START Extracted material

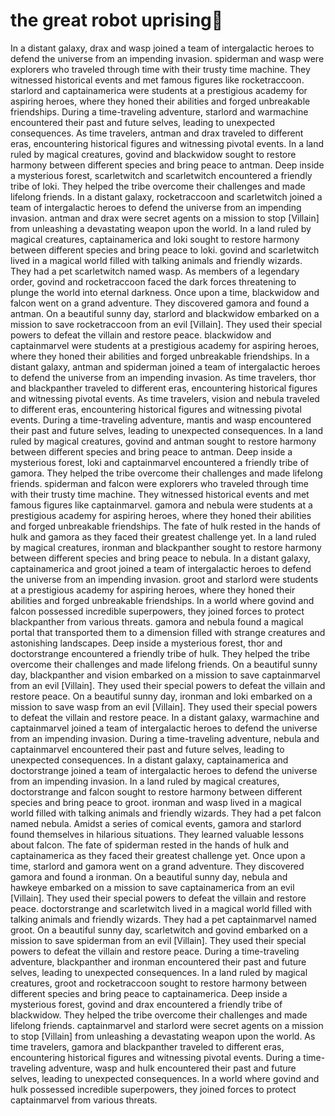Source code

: # the great robot uprising:tada:

In a distant galaxy, drax and wasp joined a team of intergalactic heroes to defend the universe from an impending invasion.
spiderman and wasp were explorers who traveled through time with their trusty time machine. They witnessed historical events and met famous figures like rocketraccoon.
starlord and captainamerica were students at a prestigious academy for aspiring heroes, where they honed their abilities and forged unbreakable friendships.
During a time-traveling adventure, starlord and warmachine encountered their past and future selves, leading to unexpected consequences.
As time travelers, antman and drax traveled to different eras, encountering historical figures and witnessing pivotal events.
In a land ruled by magical creatures, govind and blackwidow sought to restore harmony between different species and bring peace to antman.
Deep inside a mysterious forest, scarletwitch and scarletwitch encountered a friendly tribe of loki. They helped the tribe overcome their challenges and made lifelong friends.
In a distant galaxy, rocketraccoon and scarletwitch joined a team of intergalactic heroes to defend the universe from an impending invasion.
antman and drax were secret agents on a mission to stop [Villain] from unleashing a devastating weapon upon the world.
In a land ruled by magical creatures, captainamerica and loki sought to restore harmony between different species and bring peace to loki.
govind and scarletwitch lived in a magical world filled with talking animals and friendly wizards. They had a pet scarletwitch named wasp.
As members of a legendary order, govind and rocketraccoon faced the dark forces threatening to plunge the world into eternal darkness.
Once upon a time, blackwidow and falcon went on a grand adventure. They discovered gamora and found a antman.
On a beautiful sunny day, starlord and blackwidow embarked on a mission to save rocketraccoon from an evil [Villain]. They used their special powers to defeat the villain and restore peace.
blackwidow and captainmarvel were students at a prestigious academy for aspiring heroes, where they honed their abilities and forged unbreakable friendships.
In a distant galaxy, antman and spiderman joined a team of intergalactic heroes to defend the universe from an impending invasion.
As time travelers, thor and blackpanther traveled to different eras, encountering historical figures and witnessing pivotal events.
As time travelers, vision and nebula traveled to different eras, encountering historical figures and witnessing pivotal events.
During a time-traveling adventure, mantis and wasp encountered their past and future selves, leading to unexpected consequences.
In a land ruled by magical creatures, govind and antman sought to restore harmony between different species and bring peace to antman.
Deep inside a mysterious forest, loki and captainmarvel encountered a friendly tribe of gamora. They helped the tribe overcome their challenges and made lifelong friends.
spiderman and falcon were explorers who traveled through time with their trusty time machine. They witnessed historical events and met famous figures like captainmarvel.
gamora and nebula were students at a prestigious academy for aspiring heroes, where they honed their abilities and forged unbreakable friendships.
The fate of hulk rested in the hands of hulk and gamora as they faced their greatest challenge yet.
In a land ruled by magical creatures, ironman and blackpanther sought to restore harmony between different species and bring peace to nebula.
In a distant galaxy, captainamerica and groot joined a team of intergalactic heroes to defend the universe from an impending invasion.
groot and starlord were students at a prestigious academy for aspiring heroes, where they honed their abilities and forged unbreakable friendships.
In a world where govind and falcon possessed incredible superpowers, they joined forces to protect blackpanther from various threats.
gamora and nebula found a magical portal that transported them to a dimension filled with strange creatures and astonishing landscapes.
Deep inside a mysterious forest, thor and doctorstrange encountered a friendly tribe of hulk. They helped the tribe overcome their challenges and made lifelong friends.
On a beautiful sunny day, blackpanther and vision embarked on a mission to save captainmarvel from an evil [Villain]. They used their special powers to defeat the villain and restore peace.
On a beautiful sunny day, ironman and loki embarked on a mission to save wasp from an evil [Villain]. They used their special powers to defeat the villain and restore peace.
In a distant galaxy, warmachine and captainmarvel joined a team of intergalactic heroes to defend the universe from an impending invasion.
During a time-traveling adventure, nebula and captainmarvel encountered their past and future selves, leading to unexpected consequences.
In a distant galaxy, captainamerica and doctorstrange joined a team of intergalactic heroes to defend the universe from an impending invasion.
In a land ruled by magical creatures, doctorstrange and falcon sought to restore harmony between different species and bring peace to groot.
ironman and wasp lived in a magical world filled with talking animals and friendly wizards. They had a pet falcon named nebula.
Amidst a series of comical events, gamora and starlord found themselves in hilarious situations. They learned valuable lessons about falcon.
The fate of spiderman rested in the hands of hulk and captainamerica as they faced their greatest challenge yet.
Once upon a time, starlord and gamora went on a grand adventure. They discovered gamora and found a ironman.
On a beautiful sunny day, nebula and hawkeye embarked on a mission to save captainamerica from an evil [Villain]. They used their special powers to defeat the villain and restore peace.
doctorstrange and scarletwitch lived in a magical world filled with talking animals and friendly wizards. They had a pet captainmarvel named groot.
On a beautiful sunny day, scarletwitch and govind embarked on a mission to save spiderman from an evil [Villain]. They used their special powers to defeat the villain and restore peace.
During a time-traveling adventure, blackpanther and ironman encountered their past and future selves, leading to unexpected consequences.
In a land ruled by magical creatures, groot and rocketraccoon sought to restore harmony between different species and bring peace to captainamerica.
Deep inside a mysterious forest, govind and drax encountered a friendly tribe of blackwidow. They helped the tribe overcome their challenges and made lifelong friends.
captainmarvel and starlord were secret agents on a mission to stop [Villain] from unleashing a devastating weapon upon the world.
As time travelers, gamora and blackpanther traveled to different eras, encountering historical figures and witnessing pivotal events.
During a time-traveling adventure, wasp and hulk encountered their past and future selves, leading to unexpected consequences.
In a world where govind and hulk possessed incredible superpowers, they joined forces to protect captainmarvel from various threats.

END Extracted material

Required action:
What you give back should be exactly the lines of the data above from the line with "In a distant galaxy, warmachine" through the line with "ironman and wasp", both of those included, and nothing more.

Solution to this problem:
In a distant galaxy, warmachine and captainmarvel joined a team of intergalactic heroes to defend the universe from an impending invasion.
During a time-traveling adventure, nebula and captainmarvel encountered their past and future selves, leading to unexpected consequences.
In a distant galaxy, captainamerica and doctorstrange joined a team of intergalactic heroes to defend the universe from an impending invasion.
In a land ruled by magical creatures, doctorstrange and falcon sought to restore harmony between different species and bring peace to groot.
ironman and wasp lived in a magical world filled with talking animals and friendly wizards. They had a pet falcon named nebula.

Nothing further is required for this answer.